In the entries below, find the line containing "image description here](https://imgur.com/RJ2q6oQ.png)". Write out that line and all lines after it, exactly, and nothing else.

Records from a collection
=== Section Start ===

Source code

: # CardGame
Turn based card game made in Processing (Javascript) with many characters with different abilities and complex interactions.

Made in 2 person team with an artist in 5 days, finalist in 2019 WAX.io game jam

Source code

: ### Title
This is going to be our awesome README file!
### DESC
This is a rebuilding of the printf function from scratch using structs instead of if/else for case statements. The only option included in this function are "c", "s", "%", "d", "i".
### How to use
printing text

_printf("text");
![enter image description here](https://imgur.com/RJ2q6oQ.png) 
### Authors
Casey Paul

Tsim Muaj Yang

=== Section End ===

▶ [Exercise result]
![enter image description here](https://imgur.com/RJ2q6oQ.png) 
### Authors
Casey Paul

Tsim Muaj Yang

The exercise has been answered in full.